2.3 What is new this term (Spring 2026)?
For Spring 2026, I have added attention to new topics that improve both efficiency of analysis workflows and our ability to understand causality at a deeper level. Specifically, I have chosen to add course components on:
- Using large-language models (LLMs) –via ChatGPT– to improve analytical workflows. This term, I have integrated ChatGPT into the course as a way to support the process of analysis rather than to automate the analysis itself. Many of the hardest parts of quantitative work happen outside of writing code: figuring out why R code isn’t behaving as expected, checking whether an interpretation actually follows from a model, troubleshooting an obscure error message, or getting feedback on how tp clearly document a decision. Used carefully, ChatGPT can act like a sounding board for troubleshooting, sanity-checking, and refining explanations without taking over your critical thinking. Throughout the course, I have deliberately constrained ChatGPT’s role and scope and have tailored its guardrails to match the course progression. In other words, ChatGPT is used to help improve analytical workflow and decision-making, not to generate results or write code on a student’s behalf. We will work together to assess the utility of this tool as the term advances.

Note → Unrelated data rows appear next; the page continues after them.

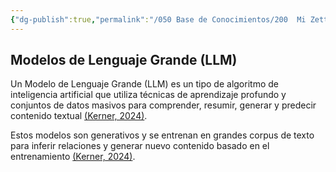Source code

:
 ```yaml
---
{"dg-publish":true,"permalink":"/050 Base de Conocimientos/200  Mi Zettelkasten/100 Docencia/IS1/2025/Clase 04 Modelos de Proceso de Software/Zk Modelos de Lenguaje Grande (LLM)/","tags":["digitalGarden","llm"]}
---
```


## Modelos de Lenguaje Grande (LLM)

Un Modelo de Lenguaje Grande (LLM) es un tipo de algoritmo de inteligencia artificial que utiliza técnicas de aprendizaje profundo y conjuntos de datos masivos para comprender, resumir, generar y predecir contenido textual [(Kerner, 2024)](https://www.techtarget.com/whatis/definition/large-language-model-LLM).

Estos modelos son generativos y se entrenan en grandes corpus de texto para inferir relaciones y generar nuevo contenido basado en el entrenamiento [(Kerner, 2024)](https://www.techtarget.com/whatis/definition/large-language-model-LLM).
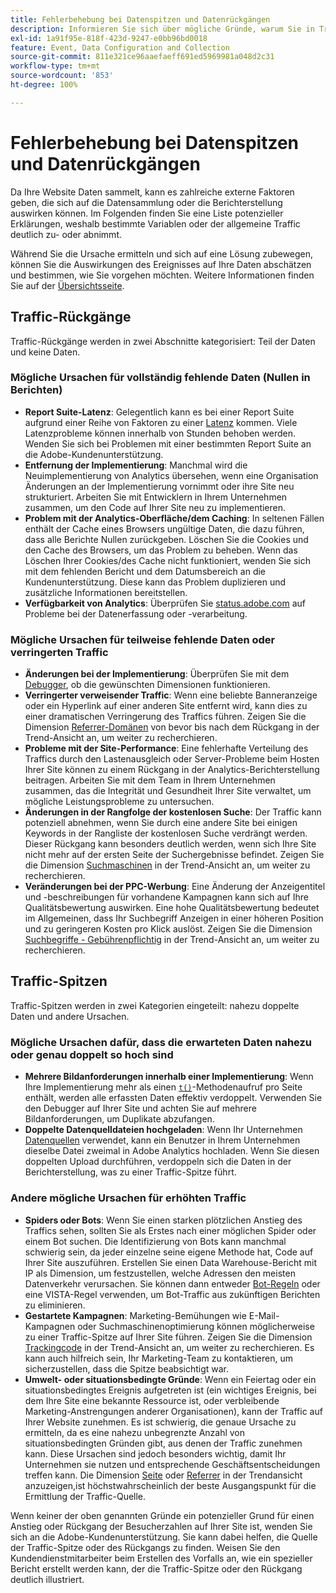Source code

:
 ```yaml
---
title: Fehlerbehebung bei Datenspitzen und Datenrückgängen
description: Informieren Sie sich über mögliche Gründe, warum Sie in Trend-Berichten dramatische Zu- oder Abnahmen feststellen können.
exl-id: 1a91f95e-818f-423d-9247-e0bb96bd0018
feature: Event, Data Configuration and Collection
source-git-commit: 811e321ce96aaefaeff691ed5969981a048d2c31
workflow-type: tm+mt
source-wordcount: '853'
ht-degree: 100%

---
```


# Fehlerbehebung bei Datenspitzen und Datenrückgängen

Da Ihre Website Daten sammelt, kann es zahlreiche externe Faktoren geben, die sich auf die Datensammlung oder die Berichterstellung auswirken können. Im Folgenden finden Sie eine Liste potenzieller Erklärungen, weshalb bestimmte Variablen oder der allgemeine Traffic deutlich zu- oder abnimmt.

Während Sie die Ursache ermitteln und sich auf eine Lösung zubewegen, können Sie die Auswirkungen des Ereignisses auf Ihre Daten abschätzen und bestimmen, wie Sie vorgehen möchten. Weitere Informationen finden Sie auf der [Übersichtsseite](overview.md).

## Traffic-Rückgänge

Traffic-Rückgänge werden in zwei Abschnitte kategorisiert: Teil der Daten und keine Daten.

### Mögliche Ursachen für vollständig fehlende Daten (Nullen in Berichten)

* **Report Suite-Latenz**: Gelegentlich kann es bei einer Report Suite aufgrund einer Reihe von Faktoren zu einer [Latenz](../latency.md) kommen. Viele Latenzprobleme können innerhalb von Stunden behoben werden. Wenden Sie sich bei Problemen mit einer bestimmten Report Suite an die Adobe-Kundenunterstützung.
* **Entfernung der Implementierung**: Manchmal wird die Neuimplementierung von Analytics übersehen, wenn eine Organisation Änderungen an der Implementierung vornimmt oder ihre Site neu strukturiert. Arbeiten Sie mit Entwicklern in Ihrem Unternehmen zusammen, um den Code auf Ihrer Site neu zu implementieren.
* **Problem mit der Analytics-Oberfläche/dem Caching**: In seltenen Fällen enthält der Cache eines Browsers ungültige Daten, die dazu führen, dass alle Berichte Nullen zurückgeben. Löschen Sie die Cookies und den Cache des Browsers, um das Problem zu beheben. Wenn das Löschen Ihrer Cookies/des Cache nicht funktioniert, wenden Sie sich mit dem fehlenden Bericht und dem Datumsbereich an die Kundenunterstützung. Diese kann das Problem duplizieren und zusätzliche Informationen bereitstellen.
* **Verfügbarkeit von Analytics**: Überprüfen Sie [status.adobe.com](https://status.adobe.com/products/1173/de) auf Probleme bei der Datenerfassung oder -verarbeitung.

### Mögliche Ursachen für teilweise fehlende Daten oder verringerten Traffic

* **Änderungen bei der Implementierung**: Überprüfen Sie mit dem [Debugger](/help/implement/validate/debugger.md), ob die gewünschten Dimensionen funktionieren.
* **Verringerter verweisender Traffic**: Wenn eine beliebte Banneranzeige oder ein Hyperlink auf einer anderen Site entfernt wird, kann dies zu einer dramatischen Verringerung des Traffics führen. Zeigen Sie die Dimension [Referrer-Domänen](/help/components/dimensions/referring-domain.md) von bevor bis nach dem Rückgang in der Trend-Ansicht an, um weiter zu recherchieren.
* **Probleme mit der Site-Performance**: Eine fehlerhafte Verteilung des Traffics durch den Lastenausgleich oder Server-Probleme beim Hosten Ihrer Site können zu einem Rückgang in der Analytics-Berichterstellung beitragen. Arbeiten Sie mit dem Team in Ihrem Unternehmen zusammen, das die Integrität und Gesundheit Ihrer Site verwaltet, um mögliche Leistungsprobleme zu untersuchen.
* **Änderungen in der Rangfolge der kostenlosen Suche**: Der Traffic kann potenziell abnehmen, wenn Sie durch eine andere Site bei einigen Keywords in der Rangliste der kostenlosen Suche verdrängt werden. Dieser Rückgang kann besonders deutlich werden, wenn sich Ihre Site nicht mehr auf der ersten Seite der Suchergebnisse befindet. Zeigen Sie die Dimension [Suchmaschinen](/help/components/dimensions/search-engine.md) in der Trend-Ansicht an, um weiter zu recherchieren.
* **Veränderungen bei der PPC-Werbung**: Eine Änderung der Anzeigentitel und -beschreibungen für vorhandene Kampagnen kann sich auf Ihre Qualitätsbewertung auswirken. Eine hohe Qualitätsbewertung bedeutet im Allgemeinen, dass Ihr Suchbegriff Anzeigen in einer höheren Position und zu geringeren Kosten pro Klick auslöst. Zeigen Sie die Dimension [Suchbegriffe - Gebührenpflichtig](/help/components/dimensions/search-keyword.md) in der Trend-Ansicht an, um weiter zu recherchieren.

## Traffic-Spitzen

Traffic-Spitzen werden in zwei Kategorien eingeteilt: nahezu doppelte Daten und andere Ursachen.

### Mögliche Ursachen dafür, dass die erwarteten Daten nahezu oder genau doppelt so hoch sind

* **Mehrere Bildanforderungen innerhalb einer Implementierung**: Wenn Ihre Implementierung mehr als einen [`t()`](/help/implement/vars/functions/t-method.md)-Methodenaufruf pro Seite enthält, werden alle erfassten Daten effektiv verdoppelt. Verwenden Sie den Debugger auf Ihrer Site und achten Sie auf mehrere Bildanforderungen, um Duplikate abzufangen.
* **Doppelte Datenquelldateien hochgeladen**: Wenn Ihr Unternehmen [Datenquellen](/help/import/data-sources/overview.md) verwendet, kann ein Benutzer in Ihrem Unternehmen dieselbe Datei zweimal in Adobe Analytics hochladen. Wenn Sie diesen doppelten Upload durchführen, verdoppeln sich die Daten in der Berichterstellung, was zu einer Traffic-Spitze führt.

### Andere mögliche Ursachen für erhöhten Traffic

* **Spiders oder Bots**: Wenn Sie einen starken plötzlichen Anstieg des Traffics sehen, sollten Sie als Erstes nach einer möglichen Spider oder einem Bot suchen. Die Identifizierung von Bots kann manchmal schwierig sein, da jeder einzelne seine eigene Methode hat, Code auf Ihrer Site auszuführen. Erstellen Sie einen Data Warehouse-Bericht mit IP als Dimension, um festzustellen, welche Adressen den meisten Datenverkehr verursachen. Sie können dann entweder [Bot-Regeln](/help/admin/admin/c-manage-report-suites/c-edit-report-suites/general/bot-removal/bot-rules.md) oder eine VISTA-Regel verwenden, um Bot-Traffic aus zukünftigen Berichten zu eliminieren.
* **Gestartete Kampagnen**: Marketing-Bemühungen wie E-Mail-Kampagnen oder Suchmaschinenoptimierung können möglicherweise zu einer Traffic-Spitze auf Ihrer Site führen. Zeigen Sie die Dimension [Trackingcode](/help/components/dimensions/tracking-code.md) in der Trend-Ansicht an, um weiter zu recherchieren. Es kann auch hilfreich sein, Ihr Marketing-Team zu kontaktieren, um sicherzustellen, dass die Spitze beabsichtigt war.
* **Umwelt- oder situationsbedingte Gründe**: Wenn ein Feiertag oder ein situationsbedingtes Ereignis aufgetreten ist (ein wichtiges Ereignis, bei dem Ihre Site eine bekannte Ressource ist, oder verbleibende Marketing-Anstrengungen anderer Organisationen), kann der Traffic auf Ihrer Website zunehmen. Es ist schwierig, die genaue Ursache zu ermitteln, da es eine nahezu unbegrenzte Anzahl von situationsbedingten Gründen gibt, aus denen der Traffic zunehmen kann. Diese Ursachen sind jedoch besonders wichtig, damit Ihr Unternehmen sie nutzen und entsprechende Geschäftsentscheidungen treffen kann. Die Dimension [Seite](/help/components/dimensions/page.md) oder [Referrer](/help/components/dimensions/referrer.md) in der Trendansicht anzuzeigen,ist höchstwahrscheinlich der beste Ausgangspunkt für die Ermittlung der Traffic-Quelle.

Wenn keiner der oben genannten Gründe ein potenzieller Grund für einen Anstieg oder Rückgang der Besucherzahlen auf Ihrer Site ist, wenden Sie sich an die Adobe-Kundenunterstützung. Sie kann dabei helfen, die Quelle der Traffic-Spitze oder des Rückgangs zu finden. Weisen Sie den Kundendienstmitarbeiter beim Erstellen des Vorfalls an, wie ein spezieller Bericht erstellt werden kann, der die Traffic-Spitze oder den Rückgang deutlich illustriert.
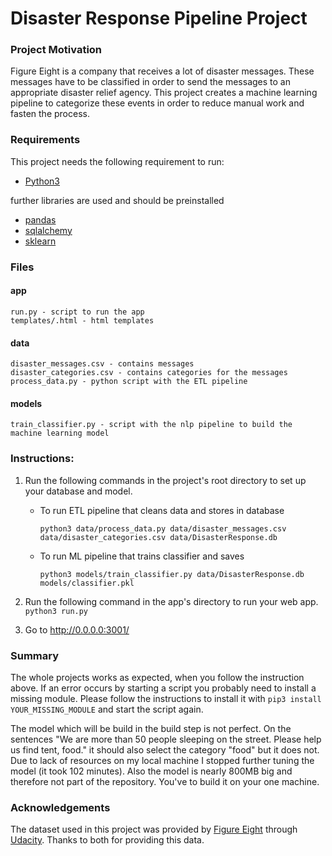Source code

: # Disaster Response Pipeline Project

### Project Motivation

Figure Eight is a company that receives a lot of disaster messages. These messages have to be classified in order to send the messages to an appropriate disaster relief agency.
This project creates a machine learning pipeline to categorize these events in order to reduce manual work and fasten the process.

### Requirements

This project needs the following requirement to run:

* [Python3](https://www.python.org)

further libraries are used and should be preinstalled 

* [pandas](https://pandas.pydata.org/) 
* [sqlalchemy](https://www.sqlalchemy.org/)
* [sklearn](https://scikit-learn.org/)

### Files

#### app

    run.py - script to run the app
    templates/.html - html templates

#### data

    disaster_messages.csv - contains messages 
    disaster_categories.csv - contains categories for the messages
    process_data.py - python script with the ETL pipeline 

#### models

    train_classifier.py - script with the nlp pipeline to build the machine learning model
### Instructions:

1. Run the following commands in the project's root directory to set up your database and model.

    - To run ETL pipeline that cleans data and stores in database
  
        `python3 data/process_data.py data/disaster_messages.csv data/disaster_categories.csv data/DisasterResponse.db`

    - To run ML pipeline that trains classifier and saves
        
        `python3 models/train_classifier.py data/DisasterResponse.db models/classifier.pkl`

2. Run the following command in the app's directory to run your web app.
    `python3 run.py`

3. Go to http://0.0.0.0:3001/

### Summary

The whole projects works as expected, when you follow the instruction above. If an error occurs by starting a script you probably need to install a missing module. Please 
follow the instructions to install it with ```pip3 install YOUR_MISSING_MODULE``` and start the script again.

The model which will be build in the build step is not perfect. On the sentences "We are more than 50 people sleeping on the street. Please help us find tent, food." it should also select the category "food" but it does not. Due to lack of resources on my local machine I stopped further tuning the model (it took 102 minutes). Also the model is nearly 800MB big and therefore not part of the repository. You've to build it on your one machine.

### Acknowledgements

The dataset used in this project was provided by [Figure Eight](https://www.figure-eight.com/) through [Udacity](https.//www.udacity.com). Thanks to both for providing this data.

- Using large-language models (LLMs) to improve teaching at scale. What does this mean? In past terms, between 10-15 students have been enrolled in this course. This term, I have allowed 26 students to enroll. Without a Teaching Assistant, this spawns a significant issue of scale. This is solvable if we use AI as a helpful tool. So, after spending some time as an LLM-consultant and tester, I decided to explicitly integrate chatGPT’s LLMs into my teaching/grading workflow. This means that students will use a custom GPT that I created specifically for ZOO/ECOL-5500 called JackalopeGPT (using ChatGPT) to run checks on their work prior to submission; this will solve some of the “tuning” issues (with codes, grammar, clarity, etc.) that I have seen in student submissions in previous years.

Structural Causal Models (SCMs) I added Structural Causal Models (SCMs) at the end of the course to give us a way to think more clearly about complex systems where multiple variables influence each other at the same time. In the first part of the course, students will see the limits of fitting separate models (e.g. GLMs, GLMMs, GAMMs) for singular response variables; those models can work individually, but they often miss shared drivers, indirect effects, or how pieces of the complex system of exogenous and endogenous factors fit together. SCMs give us a way to lay out those relationships explicitly and analyze them as a connected structure (as is present in natural systems) rather than as a collection of isolated models. The goal isn’t to replace the modeling approaches we’ve already used but to improve inference by making our assumptions about the system clear and coherent.
Jackalopes! This course corrects a long-standing perspective that (1) jackalopes had deer-like antlers (Fig. 1), and (2) there was only a single species of jackalopes (Fig. 2). We will use the newly discovered cryptid ecosystem for course exercises and examples.